Обсуждение: Parallel queries in single transaction

Поиск
Список
Период
Сортировка

Parallel queries in single transaction

От
Paul Muntyanu
Дата:
Hello,

   I am working with data warehouse based on postgresql and would like to propose a feature. The idea is to give control and ability for developer to execute queries in parallel within single transaction. Usual flow is next: START_TRANSACTION -> QUERY1 -> QUERY2 -> QUERY3 -> END_TRANSACTION. However sometimes QUERY1 and QUERY2 are independent and can be executed in parallel mode. E.g.: START_TRANSACTION -> DEFINE_QUERY1(no execution) -> DEFINE_QUERY2(no_execution) -> EXECUTE_QUERY1_AND_QUERY2(in parallel) -> QUERY3 -> END

Of course QUERY1 and QUERY2 can be dependent and then this would not work, but sometimes it is useful, especially when you have bound to e.g. CPU and query stuck.
If we go further, the postgresql engine could possible find such cases by itself and run queries in parallel mode, but that’s sounds too far.

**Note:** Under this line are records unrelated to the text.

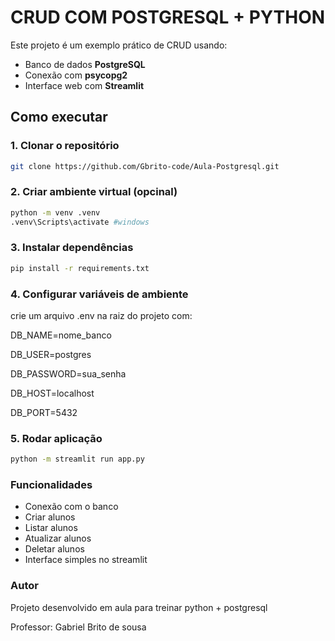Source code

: # CRUD COM POSTGRESQL + PYTHON

Este projeto é um exemplo prático de CRUD usando:
- Banco de dados  **PostgreSQL**
- Conexão com **psycopg2**
- Interface web com **Streamlit**

## Como executar

### 1. Clonar o repositório
```bash
git clone https://github.com/Gbrito-code/Aula-Postgresql.git
```

### 2. Criar ambiente virtual (opcinal)
```bash
python -m venv .venv
.venv\Scripts\activate #windows
```

### 3. Instalar dependências
```bash
pip install -r requirements.txt
```

### 4. Configurar variáveis de ambiente
crie um arquivo .env na raiz do projeto com:

DB_NAME=nome_banco

DB_USER=postgres

DB_PASSWORD=sua_senha

DB_HOST=localhost

DB_PORT=5432

### 5. Rodar aplicação
```bash
python -m streamlit run app.py
```

### Funcionalidades

- Conexão com o banco
- Criar alunos
- Listar alunos
- Atualizar alunos
- Deletar alunos
- Interface simples no streamlit

### Autor
Projeto desenvolvido em aula para treinar python + postgresql

Professor: Gabriel Brito de sousa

Here is also an example in scala how you can wait for several futures: https://stackoverflow.com/a/16257851/2439539

Syntax:

BEGIN;

--create two temp tables because prepare does not support CTAS

—query1
CREATE TEMP TABLE QUERY1_RESULT ON COMMIT DROP (…);
PREPARE query1 (id int, val varchar) as INSERT INTO QUERY1_RESULT(...) SELECT …

—query2
CREATE TEMP TABLE QUERY2_RESULT ON COMMIT DROP (…);
PREPARE query2 (id int, val varchar) as INSERT INTO QUERY2_RESULT(...) SELECT …

—exec in parallel
execute parallel (query1, query2);

—query3
….

END;


-Paul

Re: Parallel queries in single transaction

От
Tomas Vondra
Дата:
Hi,

On 07/16/2018 09:45 AM, Paul Muntyanu wrote:
> Hello,
> 
>     I am working with data warehouse based on postgresql and would like 
> to propose a feature. The idea is to give control and ability for 
> developer to execute queries in parallel within single transaction. 
> Usual flow is next: START_TRANSACTION -> QUERY1 -> QUERY2 -> QUERY3 -> 
> END_TRANSACTION. However sometimes QUERY1 and QUERY2 are independent and 
> can be executed in parallel mode. E.g.: START_TRANSACTION -> 
> DEFINE_QUERY1(no execution) -> DEFINE_QUERY2(no_execution) -> 
> EXECUTE_QUERY1_AND_QUERY2(in parallel) -> QUERY3 -> END
> 
> Of course QUERY1 and QUERY2 can be dependent and then this would not 
> work, but sometimes it is useful, especially when you have bound to e.g. 
> CPU and query stuck.

I'm struggling to understand what would be the possible benefits. Either 
the queries are CPU-bound or stuck (e.g. waiting for I/O), they can't be 
both at the same time. If a query is stuck, running it concurrently is 
pointless. If they are CPU-bound, we can run them in parallel (which 
should produce the results faster).

I'd even dare to say that running the queries concurrently can easily 
hinder performance, because the queries will compete for parallel 
workers, preventing some of them from running in parallel mode.

regards

-- 
Tomas Vondra                  http://www.2ndQuadrant.com
PostgreSQL Development, 24x7 Support, Remote DBA, Training & Services


Re: Parallel queries in single transaction

От
Paul Muntyanu
Дата:
Hi Tomas, thanks for looking into. I am more talking about queries which can not be optimized, e.g.
* fullscan of the table and heavy calculations for another one.
* query through FDW for both queries(e.g. one query fetches data from Kafka and another one is fetching from remote Postgres. There are no bounds for both queries for anything except local CPU, network and remote machine)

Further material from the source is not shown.